Ed Stetzer just posted an article talking about how he had deleted his personal Facebook profile. Though he is keeping his public page, he has serious concerns about Facebook’s approach to privacy, as do many other people right now.
A large portion of the tech industry agrees with Ed, as evidenced by a post at Wired about how Facebook has gone rogue. Robert Scoble never did trust Facebook but has some interesting suggestions about dividing Facebook into public and private halves.
I’ve watched the drama unfold and have decided, for now at least, to do nothing differently. I use Facebook daily. I won’t be deleting my account as part of some mass exodus in protest of their privacy policies. Here are some reasons why I’m keeping my profile.
- I enjoy it. It’s a timebandit worth a little bit of my time.
- It’s the only place I connect with certain people, whom I either would not know, or would not have re-connected with otherwise.
- I never expected full privacy. It’s the internet.

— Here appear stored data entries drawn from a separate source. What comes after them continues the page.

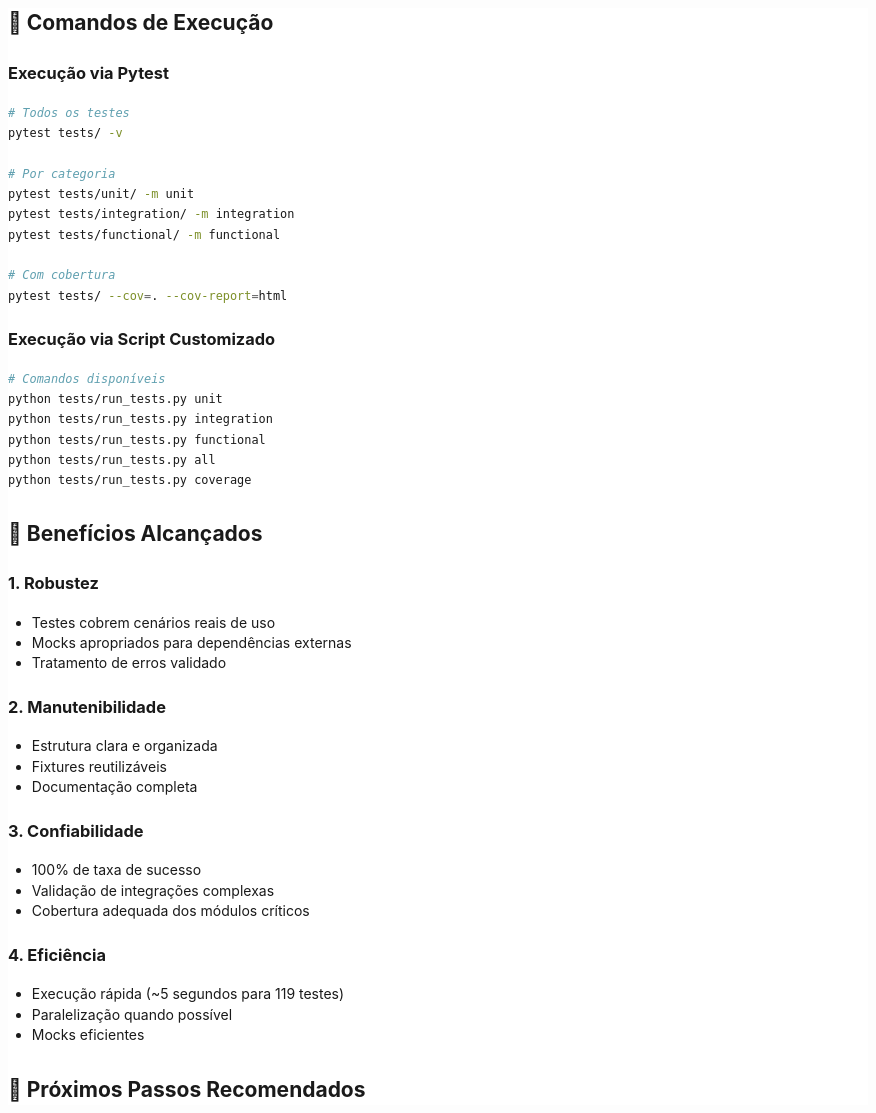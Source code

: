 ## 🚀 Comandos de Execução

### Execução via Pytest
```bash
# Todos os testes
pytest tests/ -v

# Por categoria
pytest tests/unit/ -m unit
pytest tests/integration/ -m integration  
pytest tests/functional/ -m functional

# Com cobertura
pytest tests/ --cov=. --cov-report=html
```

### Execução via Script Customizado
```bash
# Comandos disponíveis
python tests/run_tests.py unit
python tests/run_tests.py integration
python tests/run_tests.py functional
python tests/run_tests.py all
python tests/run_tests.py coverage
```

## 🎯 Benefícios Alcançados

### 1. **Robustez**
- Testes cobrem cenários reais de uso
- Mocks apropriados para dependências externas
- Tratamento de erros validado

### 2. **Manutenibilidade**
- Estrutura clara e organizada
- Fixtures reutilizáveis
- Documentação completa

### 3. **Confiabilidade**
- 100% de taxa de sucesso
- Validação de integrações complexas
- Cobertura adequada dos módulos críticos

### 4. **Eficiência**
- Execução rápida (~5 segundos para 119 testes)
- Paralelização quando possível
- Mocks eficientes

## 📝 Próximos Passos Recomendados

If you say something, it’s bound to be publicly findable either now, or later.
- I’m not famous, so I don’t expect to deal with the number of friend requests Ed has.

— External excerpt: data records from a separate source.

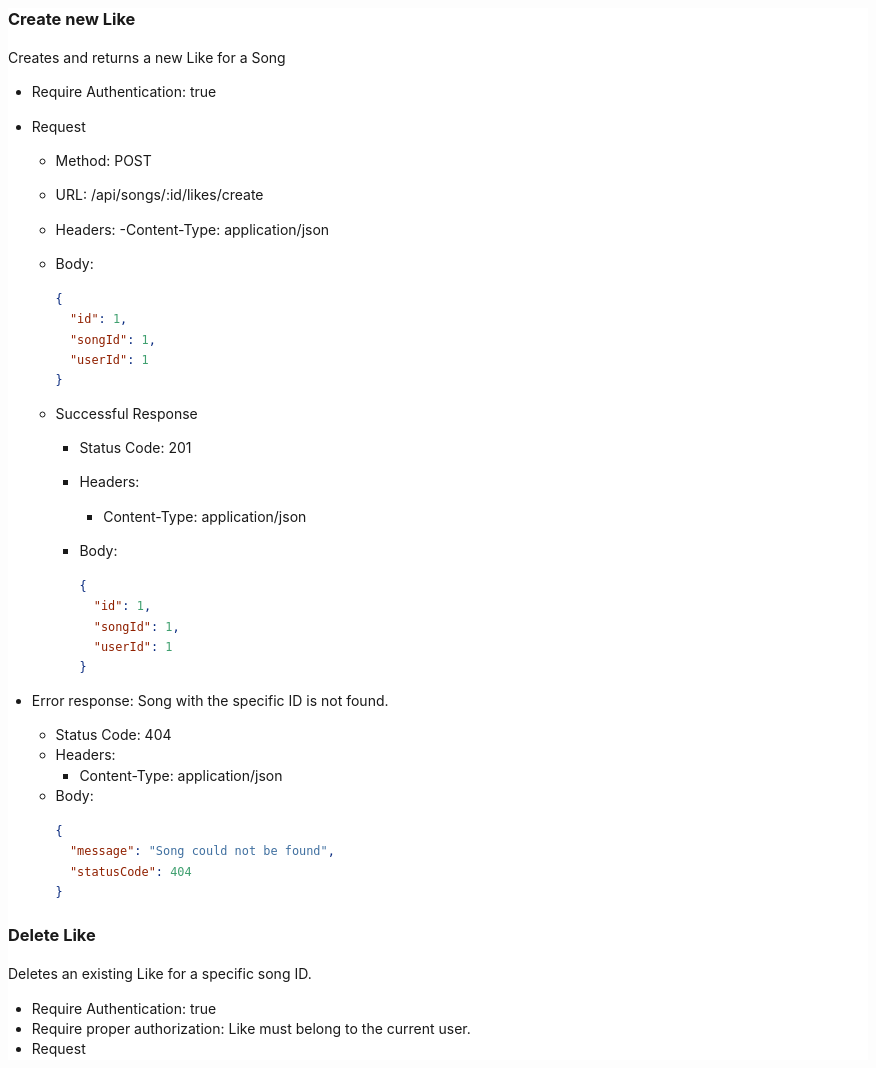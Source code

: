 ### Create new Like

Creates and returns a new Like for a Song

- Require Authentication: true
- Request

  - Method: POST
  - URL: /api/songs/:id/likes/create
  - Headers:
    -Content-Type: application/json
  - Body:

    ```json
    {
      "id": 1,
      "songId": 1,
      "userId": 1
    }
    ```

  - Successful Response

    - Status Code: 201
    - Headers:
      - Content-Type: application/json
    - Body:

      ```json
      {
        "id": 1,
        "songId": 1,
        "userId": 1
      }
      ```

- Error response: Song with the specific ID is not found.
  - Status Code: 404
  - Headers:
    - Content-Type: application/json
  - Body:
    ```json
    {
      "message": "Song could not be found",
      "statusCode": 404
    }
    ```

### Delete Like

Deletes an existing Like for a specific song ID.

- Require Authentication: true
- Require proper authorization: Like must belong to the current user.
- Request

- There’s not a great alternative right now. Diaspora might have a shot, but not anytime soon.
- It’s a good way to have people connect with me who are interested in knowing me for some reason in some capacity in which I work or live. It’s why I make that invitation to connect public.

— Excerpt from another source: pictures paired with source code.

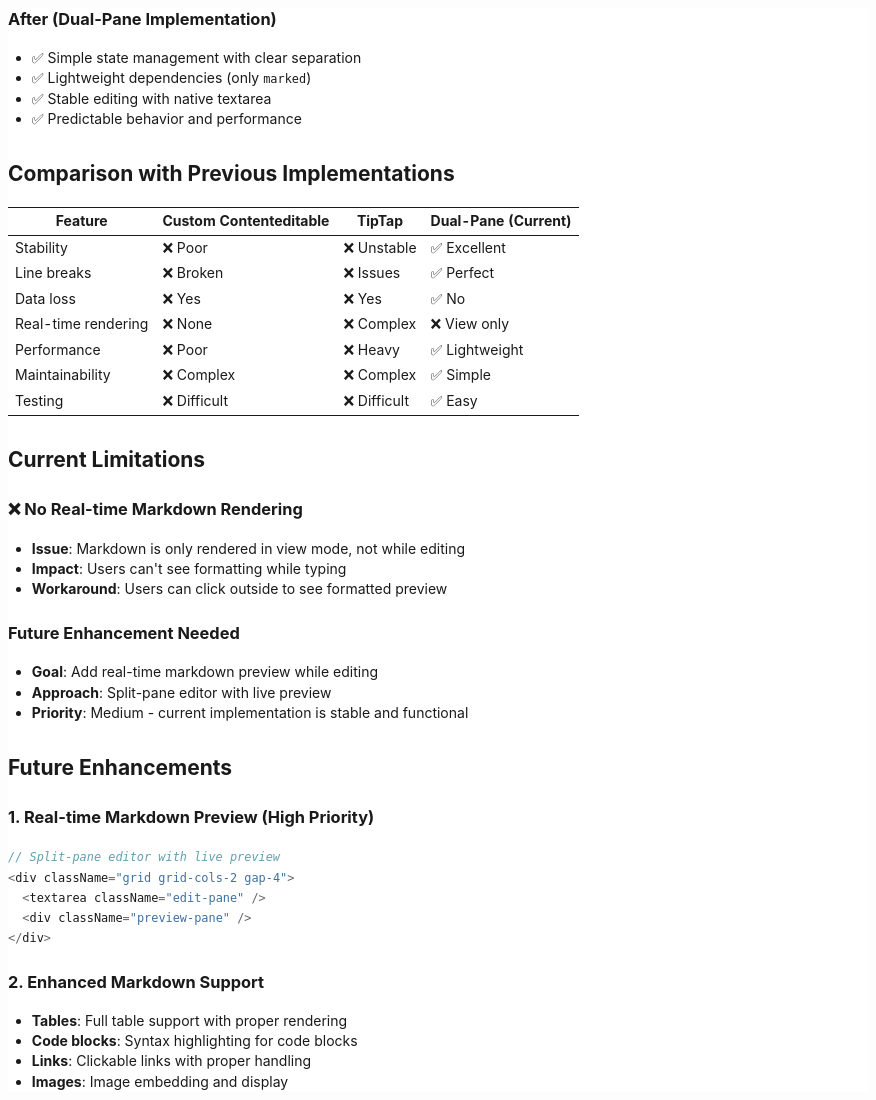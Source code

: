### After (Dual-Pane Implementation)
- ✅ Simple state management with clear separation
- ✅ Lightweight dependencies (only `marked`)
- ✅ Stable editing with native textarea
- ✅ Predictable behavior and performance

## Comparison with Previous Implementations

| Feature | Custom Contenteditable | TipTap | Dual-Pane (Current) |
|---------|----------------------|--------|-------------------|
| Stability | ❌ Poor | ❌ Unstable | ✅ Excellent |
| Line breaks | ❌ Broken | ❌ Issues | ✅ Perfect |
| Data loss | ❌ Yes | ❌ Yes | ✅ No |
| Real-time rendering | ❌ None | ❌ Complex | ❌ View only |
| Performance | ❌ Poor | ❌ Heavy | ✅ Lightweight |
| Maintainability | ❌ Complex | ❌ Complex | ✅ Simple |
| Testing | ❌ Difficult | ❌ Difficult | ✅ Easy |

## Current Limitations

### ❌ No Real-time Markdown Rendering
- **Issue**: Markdown is only rendered in view mode, not while editing
- **Impact**: Users can't see formatting while typing
- **Workaround**: Users can click outside to see formatted preview

### Future Enhancement Needed
- **Goal**: Add real-time markdown preview while editing
- **Approach**: Split-pane editor with live preview
- **Priority**: Medium - current implementation is stable and functional

## Future Enhancements

### 1. Real-time Markdown Preview (High Priority)
```typescript
// Split-pane editor with live preview
<div className="grid grid-cols-2 gap-4">
  <textarea className="edit-pane" />
  <div className="preview-pane" />
</div>
```

### 2. Enhanced Markdown Support
- **Tables**: Full table support with proper rendering
- **Code blocks**: Syntax highlighting for code blocks
- **Links**: Clickable links with proper handling
- **Images**: Image embedding and display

I do think Facebook is wrong in a big way, so I do think people who feel the need to do so should delete their profiles. What’s the big wrong? It’s changing things mid-stream. It’s collecting users and user-generated data including private information about people with a promise of privacy that later gets broken. The right thing would be to continue the same level of privacy for all current users and institute new privacy policies for new members or existing members who choose to opt in to the new open policy.
But for now at least, I’m staying… like the musicians on the deck of the Titanic!